Barking and Dagenham ranks amongst the lowest of the 32 London boroughs for such social challenges as homelessness, unemployment, low pay, teenage conceptions, A-level results and GCSE results. Naylor and his teams, especially those in Community Solutions areas, are using digital strategies to better understand these issues, and the root causes of them, in order to tackle them.
Paula Buckley, the Acting Director of Digital and Customer Services for Birmingham City Council, facilitated a round table on how citizen-driven input is driving improvements for the digital services offered by the council. Colleagues from the likes of Worcestershire County Council and Lincolnshire County Council and Essex Police, Fire and Crime Commissioner
listened as Buckley told us how Birmingham citizens have been involved in eye-tracking initiatives to better understand how those citizens actually find and discover the services they require. These volunteers are helping Birmingham City Council improve the lives of 1.1 million fellow residents across 440,000 households.
Kevin White, Digital Services Manager for Northampton Borough Council, revealed an impressive innovation to help lower the cost of phone call contacts to the council. Northampton are developing robot assistants using Amazon Lex with Amazon Connect – effectively the AI technology that powers devices like Amazon Echo – to help deliver better experiences for customers and reduce contact centre costs. White anticipates, when the system goes live later this year, that they will save £165k a year with automation in their call centre.
We also learned that Portsmouth City Council are using data analytics to deliver continuous improvements and a better user experience for Portsmouth’s citizens accessing their website.
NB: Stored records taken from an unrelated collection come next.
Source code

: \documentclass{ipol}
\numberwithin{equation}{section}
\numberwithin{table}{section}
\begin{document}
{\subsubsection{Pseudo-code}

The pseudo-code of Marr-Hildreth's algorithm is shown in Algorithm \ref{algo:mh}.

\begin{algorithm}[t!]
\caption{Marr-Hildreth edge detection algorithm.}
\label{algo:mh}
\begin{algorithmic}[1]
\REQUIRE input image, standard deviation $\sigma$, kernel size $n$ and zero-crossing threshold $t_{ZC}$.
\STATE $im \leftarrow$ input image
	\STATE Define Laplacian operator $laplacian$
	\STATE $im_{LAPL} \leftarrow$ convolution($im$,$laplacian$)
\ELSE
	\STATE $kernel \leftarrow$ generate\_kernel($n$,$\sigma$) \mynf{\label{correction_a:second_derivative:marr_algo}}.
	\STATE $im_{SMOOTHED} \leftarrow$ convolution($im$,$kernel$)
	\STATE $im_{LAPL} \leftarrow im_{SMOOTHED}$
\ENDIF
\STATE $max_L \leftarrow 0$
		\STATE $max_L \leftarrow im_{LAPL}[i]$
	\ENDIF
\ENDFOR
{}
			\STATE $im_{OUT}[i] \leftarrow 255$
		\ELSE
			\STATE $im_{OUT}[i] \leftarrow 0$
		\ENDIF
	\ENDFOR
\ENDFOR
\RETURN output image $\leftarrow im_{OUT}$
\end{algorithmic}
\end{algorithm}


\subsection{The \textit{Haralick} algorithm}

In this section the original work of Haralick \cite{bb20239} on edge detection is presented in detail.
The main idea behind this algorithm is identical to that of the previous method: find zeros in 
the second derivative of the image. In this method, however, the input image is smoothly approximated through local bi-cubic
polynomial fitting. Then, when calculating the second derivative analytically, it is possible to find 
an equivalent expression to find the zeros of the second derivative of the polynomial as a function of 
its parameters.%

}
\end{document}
The UX team at Portsmouth have “the user” at the heart of their design decisions.
They capture data “using a range of listening tools” and the “data is interrogated and interpreted to identify changes for improvement.” Portsmouth are fans of open source and low-cost technologies like Google Analytics, Google Optimise and Google Tag Manager. They have used Hotjar and Crazy Egg for heatmapping, visitor recording and A/B testing. Through the use of these technologies, Charles Grain and his team are constantly evolving the council’s citizen-facing website to make it better.
It’s always great to hear how teams who are responsible for delivering real services to citizens are trying to improve how they work. Share Digital had a genuine collegiate feel about it: government employees and officials working together to understand common issues and trends, and debating how to tackle real issues. Catching up with SOCITM’s Director of Policy & Research, Martin Ferguson, during the event, he concurred. Everyone was curious and kind, and really interested in discovering how colleagues in other authorities are using digital strategies to improve services. It was great to witness and be a part of it, and we can’t wait to go back next year.